En política la cuerda se tensa más. En señales a la comunidad internacional, Raúl conmutó unas 30 penas de muerte, firmó dos pactos de derechos humanos y liberó a cuatro presos políticos; pero aplicó mano dura a opositores que acusa de recibir dinero de Washington.
"Hay claramente un cambio de estilo con Raúl y posibles reformas económicas. Tiene que haber un nuevo gobierno en Cuba en poco tiempo, porque en cinco años tendrá 82", estima Marifeli Pérez-Stable, experta cubana de Diálogo Interamericano.
En Bahía de Cochinos aún no se acaba la Guerra Fría
Marisol Cardoso, una cubana empleada de una tienda en Bahía Cochinos, no había nacido cuando se produjo el ataque de la revolución el 17 de abril de 1961. Sin embargo, ella está preparada ante cualquier amenaza estadounuidense. Es una tiradora experta en la milicia civil cubana.
Una nueva invasión patrocinada por los estadounidenses para derrocar el comunismo podría parecer ridícula en el exterior. Pero la Guerra Fría persiste en Cuba. En ningún sitio es más aparente que en Playa Girón, donde el Museo de Bahía de Cochinos exhibe morteros cubanos, un avión de guerra Sea Fury y tanques de fabricación soviética.
"E.U. terminaron la guerra fría pero para nosotros no. Le han dedicado a Cuba toda la animosidad que tenían hacia la Unión Soviética", dijo Bárbara Sierra, directora del museo que se levanta junto a la playa.
Unos 1.500 exiliados cubanos invadieron Bahía de Cochinos en la esperanza de derrocar a Fidel Castro, cuya revolución dos años antes había derribado al dictador Fulgencio Batista.

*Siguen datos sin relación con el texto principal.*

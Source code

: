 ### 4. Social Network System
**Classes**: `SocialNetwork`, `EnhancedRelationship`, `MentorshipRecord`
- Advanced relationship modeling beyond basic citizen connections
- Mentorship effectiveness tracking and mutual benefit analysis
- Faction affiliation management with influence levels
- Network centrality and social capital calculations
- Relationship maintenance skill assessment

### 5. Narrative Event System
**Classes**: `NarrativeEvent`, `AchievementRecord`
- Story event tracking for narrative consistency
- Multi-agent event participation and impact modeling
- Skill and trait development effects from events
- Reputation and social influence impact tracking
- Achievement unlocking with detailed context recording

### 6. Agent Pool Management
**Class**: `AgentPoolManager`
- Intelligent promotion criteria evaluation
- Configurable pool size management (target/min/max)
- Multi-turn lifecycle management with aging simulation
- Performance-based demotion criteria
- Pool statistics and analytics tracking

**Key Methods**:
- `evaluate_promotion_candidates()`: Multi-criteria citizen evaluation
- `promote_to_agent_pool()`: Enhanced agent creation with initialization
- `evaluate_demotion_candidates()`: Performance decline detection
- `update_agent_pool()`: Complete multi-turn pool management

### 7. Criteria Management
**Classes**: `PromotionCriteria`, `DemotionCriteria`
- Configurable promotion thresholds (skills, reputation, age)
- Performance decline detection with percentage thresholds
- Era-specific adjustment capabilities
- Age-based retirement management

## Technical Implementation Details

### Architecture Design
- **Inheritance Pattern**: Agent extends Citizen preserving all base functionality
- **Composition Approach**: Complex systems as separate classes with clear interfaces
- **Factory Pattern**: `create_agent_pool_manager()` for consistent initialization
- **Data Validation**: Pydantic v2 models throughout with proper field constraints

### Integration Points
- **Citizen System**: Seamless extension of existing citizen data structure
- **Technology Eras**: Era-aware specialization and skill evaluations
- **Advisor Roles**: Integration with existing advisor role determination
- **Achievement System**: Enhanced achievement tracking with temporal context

Pero el presidente estadounidense John Kennedy no les dio a los invasores apoyo aéreo y, para el 20 de abril, Washington había padecido una humillante derrota.
Nick Gutiérrez, vicepresidente de la junta de fideicomisos del museo de Miami de Bahía de Cochinos, dijo que la instalación probablemente no será aprobada hasta fines de año, y que se prevé estará completada para el 2011 o el 2012.

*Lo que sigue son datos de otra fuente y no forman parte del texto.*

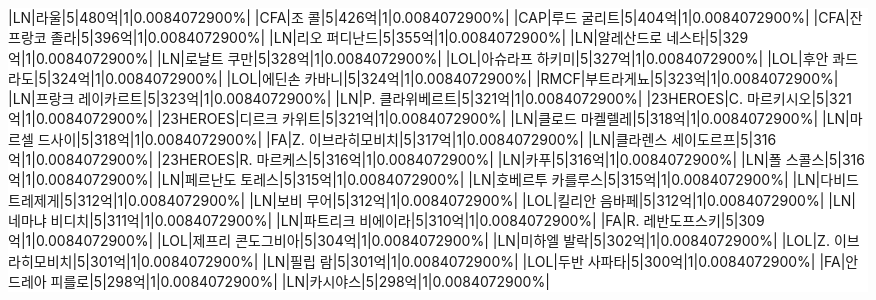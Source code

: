 |LN|라울|5|480억|1|0.0084072900%|
|CFA|조 콜|5|426억|1|0.0084072900%|
|CAP|루드 굴리트|5|404억|1|0.0084072900%|
|CFA|잔프랑코 졸라|5|396억|1|0.0084072900%|
|LN|리오 퍼디난드|5|355억|1|0.0084072900%|
|LN|알레산드로 네스타|5|329억|1|0.0084072900%|
|LN|로날트 쿠만|5|328억|1|0.0084072900%|
|LOL|아슈라프 하키미|5|327억|1|0.0084072900%|
|LOL|후안 콰드라도|5|324억|1|0.0084072900%|
|LOL|에딘손 카바니|5|324억|1|0.0084072900%|
|RMCF|부트라게뇨|5|323억|1|0.0084072900%|
|LN|프랑크 레이카르트|5|323억|1|0.0084072900%|
|LN|P. 클라위베르트|5|321억|1|0.0084072900%|
|23HEROES|C. 마르키시오|5|321억|1|0.0084072900%|
|23HEROES|디르크 카위트|5|321억|1|0.0084072900%|
|LN|클로드 마켈렐레|5|318억|1|0.0084072900%|
|LN|마르셀 드사이|5|318억|1|0.0084072900%|
|FA|Z. 이브라히모비치|5|317억|1|0.0084072900%|
|LN|클라렌스 세이도르프|5|316억|1|0.0084072900%|
|23HEROES|R. 마르케스|5|316억|1|0.0084072900%|
|LN|카푸|5|316억|1|0.0084072900%|
|LN|폴 스콜스|5|316억|1|0.0084072900%|
|LN|페르난도 토레스|5|315억|1|0.0084072900%|
|LN|호베르투 카를루스|5|315억|1|0.0084072900%|
|LN|다비드 트레제게|5|312억|1|0.0084072900%|
|LN|보비 무어|5|312억|1|0.0084072900%|
|LOL|킬리안 음바페|5|312억|1|0.0084072900%|
|LN|네마냐 비디치|5|311억|1|0.0084072900%|
|LN|파트리크 비에이라|5|310억|1|0.0084072900%|
|FA|R. 레반도프스키|5|309억|1|0.0084072900%|
|LOL|제프리 콘도그비아|5|304억|1|0.0084072900%|
|LN|미하엘 발락|5|302억|1|0.0084072900%|
|LOL|Z. 이브라히모비치|5|301억|1|0.0084072900%|
|LN|필립 람|5|301억|1|0.0084072900%|
|LOL|두반 사파타|5|300억|1|0.0084072900%|
|FA|안드레아 피를로|5|298억|1|0.0084072900%|
|LN|카시야스|5|298억|1|0.0084072900%|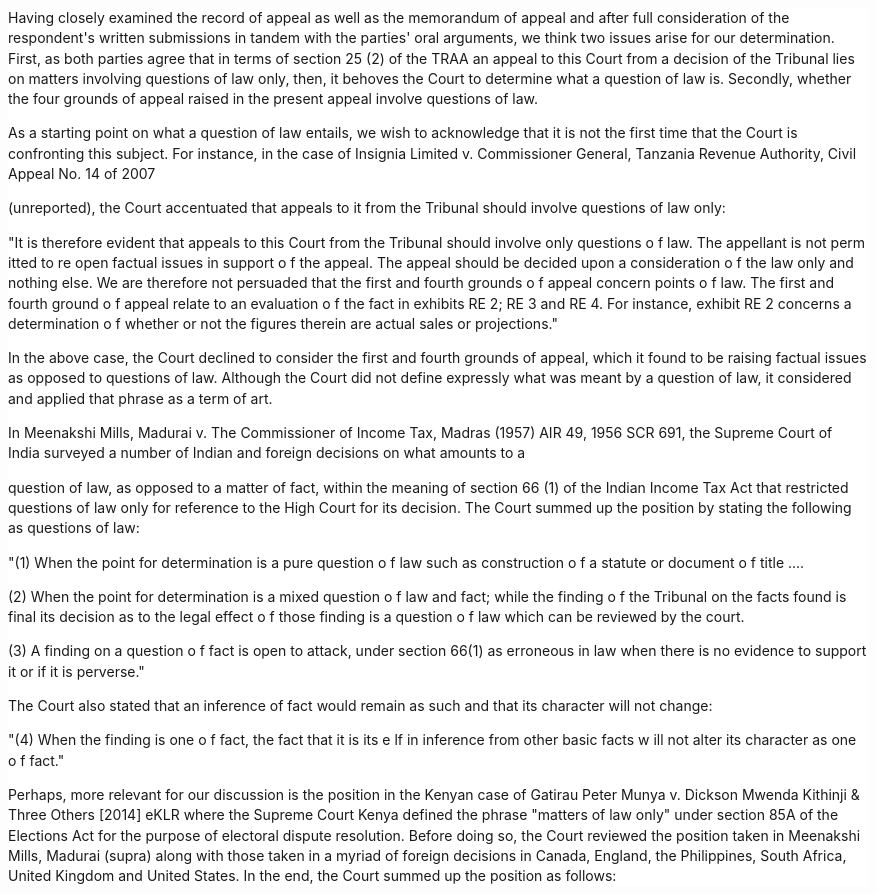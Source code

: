 Having closely examined the record of appeal as well as the memorandum  of  appeal  and  after  full  consideration  of  the  respondent's written  submissions  in  tandem  with  the  parties' oral  arguments,  we  think two  issues arise for our determination.  First,  as  both  parties agree that in terms of section 25 (2) of the TRAA an appeal to this Court from a decision of  the  Tribunal  lies  on  matters  involving  questions  of  law  only,  then,  it behoves  the  Court  to  determine  what  a  question  of  law  is.  Secondly, whether  the  four  grounds  of appeal  raised  in  the  present  appeal  involve questions of law.

As  a  starting  point  on  what  a  question  of  law  entails,  we  wish  to acknowledge that it is  not the first time that the  Court is  confronting  this subject.  For  instance,  in  the case of Insignia  Limited v.  Commissioner General,  Tanzania  Revenue  Authority, Civil  Appeal  No. 14  of  2007

(unreported),  the  Court  accentuated  that  appeals  to  it  from  the  Tribunal should involve questions of law only:

"It is   therefore  evident  that appeals  to  this  Court from  the  Tribunal should involve  only questions o f law. The  appellant  is  not  perm itted  to  re  open factual issues in support o f the appeal.  The appeal should be decided upon a consideration o f the law only and  nothing else. We  are therefore not persuaded  that  the  first  and  fourth  grounds  o f appeal concern points o f law.  The  first and fourth ground o f appeal relate to an evaluation o f the fact in exhibits RE  2; RE  3 and RE 4. For instance, exhibit RE 2 concerns a determination o f whether or not the figures therein are actual  sales or  projections."

In the above case, the Court declined to consider the first and fourth grounds of appeal, which it found to be raising factual issues as opposed to questions  of  law.  Although  the  Court  did  not  define  expressly  what  was meant by a question of law, it considered and applied that phrase as a term of art.

In Meenakshi  Mills,  Madurai  v.  The  Commissioner of Income Tax,  Madras (1957)  AIR 49,  1956  SCR 691,  the  Supreme  Court of India surveyed a  number of Indian  and  foreign  decisions on  what amounts to a

question  of  law,  as  opposed  to  a  matter  of  fact,  within  the  meaning  of section 66 (1) of the Indian Income Tax Act that restricted questions of law only for reference to the High Court for its decision. The Court summed  up the position by stating the following as questions of law:

"(1)  When  the  point  for  determination  is  a  pure question o f  law  such as construction o f  a statute or document o f  title ....

(2)  When  the  point  for  determination  is  a  mixed question  o f law and fact;  while  the  finding  o f the Tribunal on the facts found is final its decision as to the legal effect o f those finding is a question o f  law which can be reviewed  by the court.

(3) A finding on a question o f  fact is open to attack, under section 66(1) as erroneous in law when there is   no evidence to support it or if   it   is   perverse."

The Court also stated that an inference of fact would  remain as such and that its character will not change:

"(4) When the finding is one o f  fact, the fact that  it is  its e lf  in  inference from other  basic facts w ill  not alter its character  as one o f  fact."

Perhaps, more  relevant  for  our  discussion is the  position in the Kenyan  case of Gatirau  Peter  Munya  v.  Dickson  Mwenda  Kithinji  &amp; Three Others [2014]  eKLR where the  Supreme  Court  Kenya  defined  the phrase "matters of law only" under section 85A of the Elections Act for the purpose of electoral dispute resolution.  Before doing so, the Court reviewed the position taken in Meenakshi Mills, Madurai (supra) along with those taken  in  a  myriad  of foreign  decisions in  Canada,  England, the  Philippines, South  Africa,  United  Kingdom  and  United  States.  In  the  end,  the  Court summed up the position as follows:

"Hay quienes dicen Espera para ver si podemos abrir un museo en Cuba una vez que haya un cambio de gobierno", dijo Gutiérrez. "Pero por el momento seguimos adelante aquí". Cardoso, la tiradora experta, aseguró que los estadounidenses no tendrán esa oportunidad jamás. "Con Fidel, con Raúl, con quien sea, la revolución seguirá. Nos mantendremos firmes", sentenció.